==== SOURCE DATA ====

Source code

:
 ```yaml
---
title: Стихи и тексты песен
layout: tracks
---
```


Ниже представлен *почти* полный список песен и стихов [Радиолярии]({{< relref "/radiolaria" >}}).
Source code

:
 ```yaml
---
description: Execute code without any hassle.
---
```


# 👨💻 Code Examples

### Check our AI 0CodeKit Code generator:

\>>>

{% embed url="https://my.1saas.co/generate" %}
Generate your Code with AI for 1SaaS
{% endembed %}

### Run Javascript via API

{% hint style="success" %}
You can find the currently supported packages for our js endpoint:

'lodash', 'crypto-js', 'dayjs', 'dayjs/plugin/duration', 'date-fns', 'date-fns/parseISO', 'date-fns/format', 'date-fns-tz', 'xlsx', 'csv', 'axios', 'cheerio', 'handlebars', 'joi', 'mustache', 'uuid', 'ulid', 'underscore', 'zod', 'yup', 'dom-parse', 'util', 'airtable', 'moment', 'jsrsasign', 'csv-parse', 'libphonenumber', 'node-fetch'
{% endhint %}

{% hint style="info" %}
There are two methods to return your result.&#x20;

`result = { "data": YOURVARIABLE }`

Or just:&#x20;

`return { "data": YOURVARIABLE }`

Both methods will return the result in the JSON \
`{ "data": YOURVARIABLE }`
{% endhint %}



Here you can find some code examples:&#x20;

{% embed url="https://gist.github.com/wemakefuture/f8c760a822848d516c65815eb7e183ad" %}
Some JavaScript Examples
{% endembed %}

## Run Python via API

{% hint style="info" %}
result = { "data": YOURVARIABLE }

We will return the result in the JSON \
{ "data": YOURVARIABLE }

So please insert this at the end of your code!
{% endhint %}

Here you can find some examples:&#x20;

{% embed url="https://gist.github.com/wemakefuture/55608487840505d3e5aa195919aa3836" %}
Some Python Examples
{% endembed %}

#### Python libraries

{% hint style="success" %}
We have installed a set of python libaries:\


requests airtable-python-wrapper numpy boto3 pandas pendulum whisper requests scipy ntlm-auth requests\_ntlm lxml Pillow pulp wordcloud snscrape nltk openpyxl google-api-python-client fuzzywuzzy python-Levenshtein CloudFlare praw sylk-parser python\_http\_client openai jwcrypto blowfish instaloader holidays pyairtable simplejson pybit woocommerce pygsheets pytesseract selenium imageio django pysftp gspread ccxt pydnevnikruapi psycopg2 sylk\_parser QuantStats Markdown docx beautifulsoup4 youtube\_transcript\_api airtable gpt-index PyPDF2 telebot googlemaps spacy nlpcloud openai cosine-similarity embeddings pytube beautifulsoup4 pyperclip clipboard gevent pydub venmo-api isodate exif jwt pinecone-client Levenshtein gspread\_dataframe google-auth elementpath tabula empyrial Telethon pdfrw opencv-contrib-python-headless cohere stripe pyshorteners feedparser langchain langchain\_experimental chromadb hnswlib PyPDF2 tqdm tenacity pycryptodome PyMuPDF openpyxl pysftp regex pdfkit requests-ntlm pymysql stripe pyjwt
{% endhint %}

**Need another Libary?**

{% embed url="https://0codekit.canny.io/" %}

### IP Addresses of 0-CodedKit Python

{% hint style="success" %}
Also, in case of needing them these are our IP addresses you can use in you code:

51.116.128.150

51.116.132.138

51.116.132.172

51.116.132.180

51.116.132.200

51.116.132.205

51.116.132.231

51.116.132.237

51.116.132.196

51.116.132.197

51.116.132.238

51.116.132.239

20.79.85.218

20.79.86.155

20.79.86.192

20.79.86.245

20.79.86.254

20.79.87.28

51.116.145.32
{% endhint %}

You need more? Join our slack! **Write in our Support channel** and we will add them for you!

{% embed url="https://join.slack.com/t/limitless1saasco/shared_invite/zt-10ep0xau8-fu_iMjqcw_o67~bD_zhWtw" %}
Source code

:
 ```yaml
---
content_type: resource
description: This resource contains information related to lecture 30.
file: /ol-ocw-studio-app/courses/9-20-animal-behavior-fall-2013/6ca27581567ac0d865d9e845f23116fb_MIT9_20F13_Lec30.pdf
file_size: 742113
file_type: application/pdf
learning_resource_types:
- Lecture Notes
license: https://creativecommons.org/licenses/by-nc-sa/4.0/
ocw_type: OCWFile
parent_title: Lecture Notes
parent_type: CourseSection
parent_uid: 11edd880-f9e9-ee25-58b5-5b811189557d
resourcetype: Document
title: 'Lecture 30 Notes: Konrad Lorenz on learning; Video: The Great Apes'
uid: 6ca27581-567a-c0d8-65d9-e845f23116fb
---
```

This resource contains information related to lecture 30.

====

### [YOUR INSTRUCTIONS]
Go through the material and select each line with the string "find" in it.

### [REPLY TO THE TASK]
You can find the currently supported packages for our js endpoint:
Here you can find some code examples:&#x20;
Here you can find some examples:&#x20;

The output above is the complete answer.